Simplifying fractions is an essential step in many math problems. When you have a fraction, you want it to be in its simplest form, which means the numerator and the denominator have no common factors other than 1. To simplify a fraction, you need to:

• Identify the greatest common divisor (GCD) of both the numerator and the denominator.
• Divide both the numerator and the denominator by the GCD.

For instance, in the given exercise, we started with the fraction \(\frac{1464}{1000}\). Finding the GCD (which is 8) allowed us to simplify it to \(\frac{183}{125}\).

The greatest common divisor (GCD) is the largest positive integer that divides two or more numbers without leaving a remainder. To find the GCD of two numbers:

• List the factors of each number.
• Identify the common factors.
• Select the largest common factor, which will be the GCD.

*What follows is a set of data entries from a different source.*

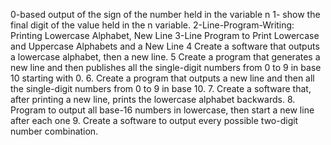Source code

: 0-based output of the sign of the number held in the variable n
1- show the final digit of the value held in the n variable.
2-Line-Program-Writing: Printing Lowercase Alphabet, New Line
3-Line Program to Print Lowercase and Uppercase Alphabets and a New Line
4 Create a software that outputs a lowercase alphabet, then a new line.
5 Create a program that generates a new line and then publishes all the single-digit numbers from 0 to 9 in base 10 starting with 0.
6. Create a program that outputs a new line and then all the single-digit numbers from 0 to 9 in base 10.
7. Create a software that, after printing a new line, prints the lowercase alphabet backwards.
8. Program to output all base-16 numbers in lowercase, then start a new line after each one
9. Create a software to output every possible two-digit number combination.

Alternatively, the Euclidean algorithm provides a quicker way to find the GCD. For example, the GCD of 1464 and 1000 can be found through repetitive division:
\(\text{GCD}(1464, 1000) = \text{GCD}(1000, 464)\).
Continuing, \(\text{GCD}(1000, 464) = \text{GCD}(464, 72)\) and finally, \(\text{GCD}(72, 8) = 8\). Therefore, the GCD is 8. This enables us to simplify the fraction as shown in the exercise.

Decimals represent fractions where the denominator is a power of ten. The number of decimal places tells you the power of ten to use in the denominator.

• One decimal place means the denominator is 10. Example: 0.3 is \(\frac{3}{10}\)
• Two decimal places mean the denominator is 100. Example: 0.75 is \(\frac{75}{100}\)
• Three decimal places mean the denominator is 1000. Example: 1.464 is \(\frac{1464}{1000}\)

Understanding and identifying the correct number of decimal places is essential in converting decimals to fractions accurately, as demonstrated in this exercise.